**Directions for this task:** Apart from the pictures, write out all the records exactly.

______

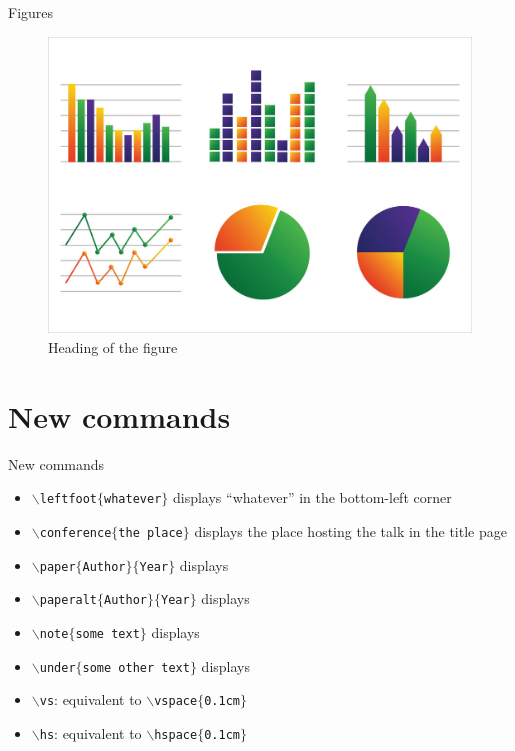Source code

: \documentclass[numbertotal,blue,toc,wide]{bpslides}
\begin{document}
\begin{frame}{Figures}
\begin{figure}
\centering
\caption{Heading of the figure}
\includegraphics[width=0.9\paperheight]{graph}
\end{figure}
\end{frame}

\section{New commands}

\begin{frame}{New commands}
	\begin{itemize}
	\item \texttt{$\backslash$leftfoot$\{$whatever$\}$} displays ``whatever'' in the bottom-left corner
	\item \texttt{$\backslash$conference$\{$the place$\}$} displays the place hosting the talk in the title page
	\item \texttt{$\backslash$paper$\{$Author$\}\{$Year$\}$} displays 
	\item \texttt{$\backslash$paperalt$\{$Author$\}\{$Year$\}$} displays 
	\item \texttt{$\backslash$note$\{$some text$\}$} displays 
	\item \texttt{$\backslash$under$\{$some other text$\}$} displays 
	\item \texttt{$\backslash$vs}: equivalent to \texttt{$\backslash$vspace$\{$0.1cm$\}$}
	\item \texttt{$\backslash$hs}: equivalent to \texttt{$\backslash$hspace$\{$0.1cm$\}$}
	\end{itemize}
\end{frame}
\end{document}
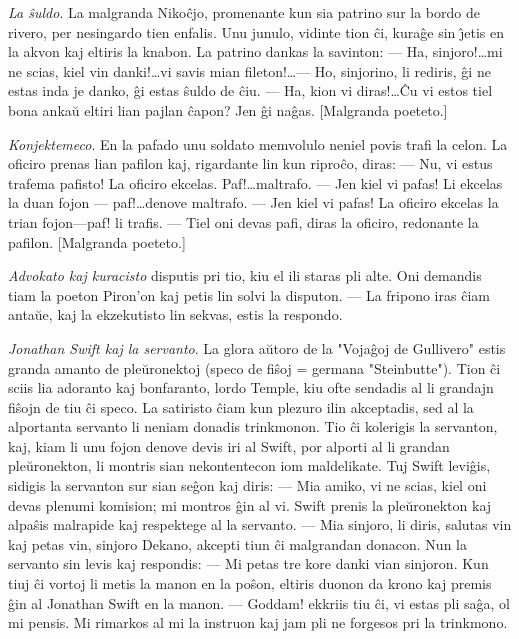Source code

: \emph{La \^suldo}. La malgranda Niko\^cjo, promenante kun sia
patrino sur la bordo de rivero, per nesingardo tien enfalis. Unu
junulo, vidinte tion \^ci, kura\^ge sin \^{\j}etis en la akvon kaj
eltiris la knabon. La patrino dankas la savinton: --- Ha,
sinjoro!\dots mi ne scias, kiel vin danki!\dots vi savis mian
fileton!\dots --- Ho, sinjorino, li rediris, \^gi ne estas inda je
danko, \^gi estas \^suldo de \^ciu. --- Ha, kion vi diras!\dots \^Cu
vi estos tiel bona anka\u u eltiri lian pajlan \^capon? Jen \^gi
na\^gas. [Malgranda poeteto.]

\emph{Konjektemeco}. En la pafado unu soldato memvolulo neniel povis
trafi la celon. La oficiro prenas lian pafilon kaj, rigardante lin
kun ripro\^co, diras: --- Nu, vi estus trafema pafisto! La oficiro
ekcelas. Paf!\dots maltrafo. --- Jen kiel vi pafas! Li ekcelas la
duan fojon --- paf!\dots denove maltrafo. --- Jen kiel vi pafas! La
oficiro ekcelas la trian fojon---paf! li trafis. --- Tiel oni devas
pafi, diras la oficiro, redonante la pafilon. [Malgranda poeteto.]

\emph{Advokato kaj kuracisto} disputis pri tio, kiu el ili staras
pli alte. Oni demandis tiam la poeton Piron'on kaj petis lin solvi
la disputon. --- La fripono iras \^ciam anta\u ue, kaj la
ekzekutisto lin sekvas, estis la respondo.

\emph{Jonathan Swift kaj la servanto}. La glora a\u utoro de la
"Voja\^goj de Gullivero" estis granda amanto de ple\u uronektoj
(speco de fi\^soj = germana "Steinbutte"). Tion \^ci sciis lia
adoranto kaj bonfaranto, lordo Temple, kiu ofte sendadis al li
grandajn fi\^sojn de tiu \^ci speco. La satiristo \^ciam kun plezuro
ilin akceptadis, sed al la alportanta servanto li neniam donadis
trinkmonon. Tio \^ci kolerigis la servanton, kaj, kiam li unu fojon
denove devis iri al Swift, por alporti al li grandan ple\u
uronekton, li montris sian nekontentecon iom maldelikate. Tuj Swift
levi\^gis, sidigis la servanton sur sian se\^gon kaj diris: --- Mia
amiko, vi ne scias, kiel oni devas plenumi komision; mi montros
\^gin al vi. Swift prenis la ple\u uronekton kaj alpa\^sis malrapide
kaj respektege al la servanto. --- Mia sinjoro, li diris, salutas
vin kaj petas vin, sinjoro Dekano, akcepti tiun \^ci malgrandan
donacon. Nun la servanto sin levis kaj respondis: --- Mi petas tre
kore danki vian sinjoron. Kun tiuj \^ci vortoj li metis la manon en
la po\^son, eltiris duonon da krono kaj premis \^gin al Jonathan
Swift en la manon. --- Goddam! ekkriis tiu \^ci, vi estas pli
sa\^ga, ol mi pensis. Mi rimarkos al mi la instruon kaj jam pli ne
forgesos pri la trinkmono.

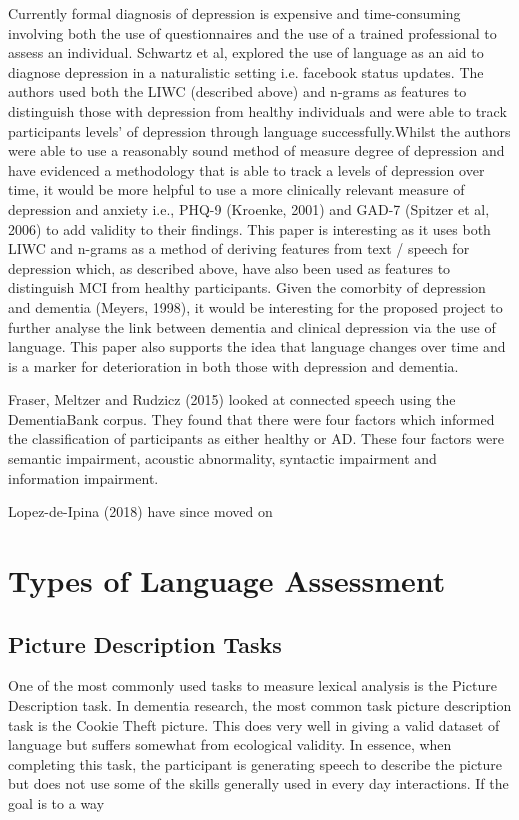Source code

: \documentclass[a4paper]{article}
\begin{document}
\par
Currently formal diagnosis of depression is expensive and time-consuming involving both the use of questionnaires and the use of a trained professional to assess an individual. Schwartz et al, explored the use of language as an aid to diagnose depression in a naturalistic setting i.e. facebook status updates. The authors used both the LIWC (described above) and n-grams as features to distinguish those with depression from healthy individuals and were able to track participants levels' of depression through language successfully.Whilst the authors were able to use a reasonably sound method of measure degree of depression and have evidenced a methodology that is able to track a levels of depression over time, it would be more helpful to use a more clinically relevant measure of depression and anxiety i.e., PHQ-9 (Kroenke, 2001) and GAD-7 (Spitzer et al, 2006) to add validity to their findings. This paper is interesting as it uses both LIWC and n-grams as a method of deriving features from text / speech for depression which, as described above, have also been used as features to distinguish MCI from healthy participants. Given the comorbity of depression and dementia (Meyers, 1998), it would be interesting for the proposed project to further analyse the link between dementia and clinical depression via the use of language. This paper also supports the idea that language changes over time and is a marker for deterioration in both those with depression and dementia. \newline
\par
Fraser, Meltzer and Rudzicz (2015) looked at connected speech using the DementiaBank corpus. They found that there were four factors which informed the classification of participants as either healthy or AD. These four factors were semantic impairment, acoustic abnormality, syntactic impairment and information impairment.\newline
\par
Lopez-de-Ipina (2018) have since moved on 
\section {Types of Language Assessment}
\subsection{Picture Description Tasks}
One of the most commonly used tasks to measure lexical analysis is the Picture Description task. In dementia research, the most common task picture description task is the Cookie Theft picture. This does very well in giving a valid dataset of language but suffers somewhat from ecological validity. In essence, when completing this task, the participant is generating speech to describe the picture but does not use some of the skills generally used in every day interactions. If the goal is to a way 
\end{document}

______

**Your solution:**
Source code

: \documentclass[numbertotal,blue,toc,wide]{bpslides}
\begin{document}
\begin{frame}{Figures}
\begin{figure}
\centering
\caption{Heading of the figure}
\includegraphics[width=0.9\paperheight]{graph}
\end{figure}
\end{frame}

\section{New commands}

\begin{frame}{New commands}
	\begin{itemize}
	\item \texttt{$\backslash$leftfoot$\{$whatever$\}$} displays ``whatever'' in the bottom-left corner
	\item \texttt{$\backslash$conference$\{$the place$\}$} displays the place hosting the talk in the title page
	\item \texttt{$\backslash$paper$\{$Author$\}\{$Year$\}$} displays 
	\item \texttt{$\backslash$paperalt$\{$Author$\}\{$Year$\}$} displays 
	\item \texttt{$\backslash$note$\{$some text$\}$} displays 
	\item \texttt{$\backslash$under$\{$some other text$\}$} displays 
	\item \texttt{$\backslash$vs}: equivalent to \texttt{$\backslash$vspace$\{$0.1cm$\}$}
	\item \texttt{$\backslash$hs}: equivalent to \texttt{$\backslash$hspace$\{$0.1cm$\}$}
	\end{itemize}
\end{frame}
\end{document}
Source code

: \emph{La \^suldo}. La malgranda Niko\^cjo, promenante kun sia
patrino sur la bordo de rivero, per nesingardo tien enfalis. Unu
junulo, vidinte tion \^ci, kura\^ge sin \^{\j}etis en la akvon kaj
eltiris la knabon. La patrino dankas la savinton: --- Ha,
sinjoro!\dots mi ne scias, kiel vin danki!\dots vi savis mian
fileton!\dots --- Ho, sinjorino, li rediris, \^gi ne estas inda je
danko, \^gi estas \^suldo de \^ciu. --- Ha, kion vi diras!\dots \^Cu
vi estos tiel bona anka\u u eltiri lian pajlan \^capon? Jen \^gi
na\^gas. [Malgranda poeteto.]

\emph{Konjektemeco}. En la pafado unu soldato memvolulo neniel povis
trafi la celon. La oficiro prenas lian pafilon kaj, rigardante lin
kun ripro\^co, diras: --- Nu, vi estus trafema pafisto! La oficiro
ekcelas. Paf!\dots maltrafo. --- Jen kiel vi pafas! Li ekcelas la
duan fojon --- paf!\dots denove maltrafo. --- Jen kiel vi pafas! La
oficiro ekcelas la trian fojon---paf! li trafis. --- Tiel oni devas
pafi, diras la oficiro, redonante la pafilon. [Malgranda poeteto.]

\emph{Advokato kaj kuracisto} disputis pri tio, kiu el ili staras
pli alte. Oni demandis tiam la poeton Piron'on kaj petis lin solvi
la disputon. --- La fripono iras \^ciam anta\u ue, kaj la
ekzekutisto lin sekvas, estis la respondo.

\emph{Jonathan Swift kaj la servanto}. La glora a\u utoro de la
"Voja\^goj de Gullivero" estis granda amanto de ple\u uronektoj
(speco de fi\^soj = germana "Steinbutte"). Tion \^ci sciis lia
adoranto kaj bonfaranto, lordo Temple, kiu ofte sendadis al li
grandajn fi\^sojn de tiu \^ci speco. La satiristo \^ciam kun plezuro
ilin akceptadis, sed al la alportanta servanto li neniam donadis
trinkmonon. Tio \^ci kolerigis la servanton, kaj, kiam li unu fojon
denove devis iri al Swift, por alporti al li grandan ple\u
uronekton, li montris sian nekontentecon iom maldelikate. Tuj Swift
levi\^gis, sidigis la servanton sur sian se\^gon kaj diris: --- Mia
amiko, vi ne scias, kiel oni devas plenumi komision; mi montros
\^gin al vi. Swift prenis la ple\u uronekton kaj alpa\^sis malrapide
kaj respektege al la servanto. --- Mia sinjoro, li diris, salutas
vin kaj petas vin, sinjoro Dekano, akcepti tiun \^ci malgrandan
donacon. Nun la servanto sin levis kaj respondis: --- Mi petas tre
kore danki vian sinjoron. Kun tiuj \^ci vortoj li metis la manon en
la po\^son, eltiris duonon da krono kaj premis \^gin al Jonathan
Swift en la manon. --- Goddam! ekkriis tiu \^ci, vi estas pli
sa\^ga, ol mi pensis. Mi rimarkos al mi la instruon kaj jam pli ne
forgesos pri la trinkmono.

Source code

: \documentclass[a4paper]{article}
\begin{document}
\par
Currently formal diagnosis of depression is expensive and time-consuming involving both the use of questionnaires and the use of a trained professional to assess an individual. Schwartz et al, explored the use of language as an aid to diagnose depression in a naturalistic setting i.e. facebook status updates. The authors used both the LIWC (described above) and n-grams as features to distinguish those with depression from healthy individuals and were able to track participants levels' of depression through language successfully.Whilst the authors were able to use a reasonably sound method of measure degree of depression and have evidenced a methodology that is able to track a levels of depression over time, it would be more helpful to use a more clinically relevant measure of depression and anxiety i.e., PHQ-9 (Kroenke, 2001) and GAD-7 (Spitzer et al, 2006) to add validity to their findings. This paper is interesting as it uses both LIWC and n-grams as a method of deriving features from text / speech for depression which, as described above, have also been used as features to distinguish MCI from healthy participants. Given the comorbity of depression and dementia (Meyers, 1998), it would be interesting for the proposed project to further analyse the link between dementia and clinical depression via the use of language. This paper also supports the idea that language changes over time and is a marker for deterioration in both those with depression and dementia. \newline
\par
Fraser, Meltzer and Rudzicz (2015) looked at connected speech using the DementiaBank corpus. They found that there were four factors which informed the classification of participants as either healthy or AD. These four factors were semantic impairment, acoustic abnormality, syntactic impairment and information impairment.\newline
\par
Lopez-de-Ipina (2018) have since moved on 
\section {Types of Language Assessment}
\subsection{Picture Description Tasks}
One of the most commonly used tasks to measure lexical analysis is the Picture Description task. In dementia research, the most common task picture description task is the Cookie Theft picture. This does very well in giving a valid dataset of language but suffers somewhat from ecological validity. In essence, when completing this task, the participant is generating speech to describe the picture but does not use some of the skills generally used in every day interactions. If the goal is to a way 
\end{document}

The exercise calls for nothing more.